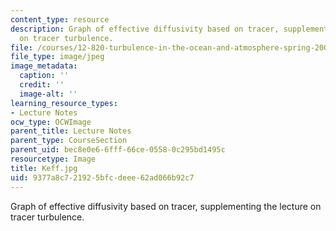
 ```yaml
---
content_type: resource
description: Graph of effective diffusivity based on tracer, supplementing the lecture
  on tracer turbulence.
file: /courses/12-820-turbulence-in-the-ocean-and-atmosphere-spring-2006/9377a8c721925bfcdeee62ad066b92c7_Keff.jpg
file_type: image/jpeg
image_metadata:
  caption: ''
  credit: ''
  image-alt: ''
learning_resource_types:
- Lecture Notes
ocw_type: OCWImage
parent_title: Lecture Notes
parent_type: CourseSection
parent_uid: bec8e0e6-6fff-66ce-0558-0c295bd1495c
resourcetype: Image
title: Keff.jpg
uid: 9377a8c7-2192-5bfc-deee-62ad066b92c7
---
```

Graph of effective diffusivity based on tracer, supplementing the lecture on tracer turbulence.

========

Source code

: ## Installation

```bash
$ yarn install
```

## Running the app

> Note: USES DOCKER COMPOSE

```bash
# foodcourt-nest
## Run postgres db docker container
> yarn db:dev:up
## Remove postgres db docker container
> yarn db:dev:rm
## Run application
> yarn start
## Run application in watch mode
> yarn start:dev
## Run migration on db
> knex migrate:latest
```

========

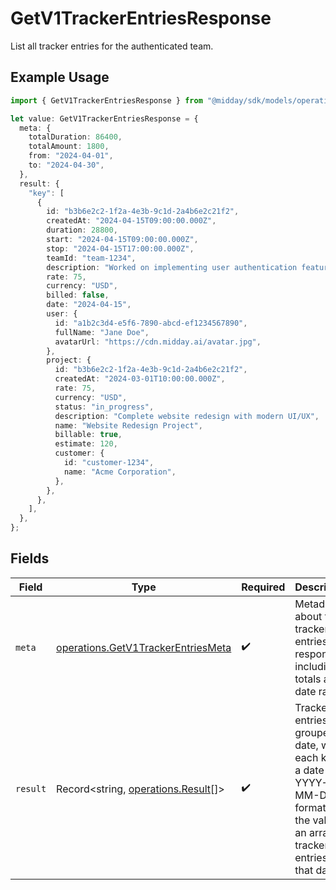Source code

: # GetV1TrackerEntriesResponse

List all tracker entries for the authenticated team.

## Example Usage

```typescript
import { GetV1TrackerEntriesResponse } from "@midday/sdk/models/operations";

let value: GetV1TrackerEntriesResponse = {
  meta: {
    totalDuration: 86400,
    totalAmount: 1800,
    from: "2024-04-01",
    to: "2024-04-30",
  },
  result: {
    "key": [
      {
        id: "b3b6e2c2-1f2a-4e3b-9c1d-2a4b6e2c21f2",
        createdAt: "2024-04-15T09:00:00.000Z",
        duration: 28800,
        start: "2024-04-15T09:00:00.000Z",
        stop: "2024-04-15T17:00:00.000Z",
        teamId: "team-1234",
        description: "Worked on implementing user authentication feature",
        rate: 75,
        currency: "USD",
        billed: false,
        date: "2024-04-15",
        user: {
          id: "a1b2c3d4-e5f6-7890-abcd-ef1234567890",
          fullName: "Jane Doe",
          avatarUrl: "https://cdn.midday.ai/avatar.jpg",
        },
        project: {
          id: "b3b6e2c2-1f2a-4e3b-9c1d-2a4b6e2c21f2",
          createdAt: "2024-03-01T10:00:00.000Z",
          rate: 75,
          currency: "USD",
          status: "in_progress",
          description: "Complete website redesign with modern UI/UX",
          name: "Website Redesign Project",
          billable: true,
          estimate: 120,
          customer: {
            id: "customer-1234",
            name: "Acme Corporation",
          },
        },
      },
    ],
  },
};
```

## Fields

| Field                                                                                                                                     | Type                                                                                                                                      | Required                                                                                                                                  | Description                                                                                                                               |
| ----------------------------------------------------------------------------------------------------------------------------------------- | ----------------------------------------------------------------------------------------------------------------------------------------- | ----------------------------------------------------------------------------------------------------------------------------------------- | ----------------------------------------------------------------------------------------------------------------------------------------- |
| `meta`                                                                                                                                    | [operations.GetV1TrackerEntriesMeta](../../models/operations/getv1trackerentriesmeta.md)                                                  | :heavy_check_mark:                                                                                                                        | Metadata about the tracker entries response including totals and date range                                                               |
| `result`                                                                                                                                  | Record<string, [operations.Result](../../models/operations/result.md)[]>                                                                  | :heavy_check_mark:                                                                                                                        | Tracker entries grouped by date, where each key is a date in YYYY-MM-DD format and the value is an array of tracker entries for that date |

========

(What the exercise asks): Give the number of lines in the material above that contain "container", with no other words.

(Result of this task): 2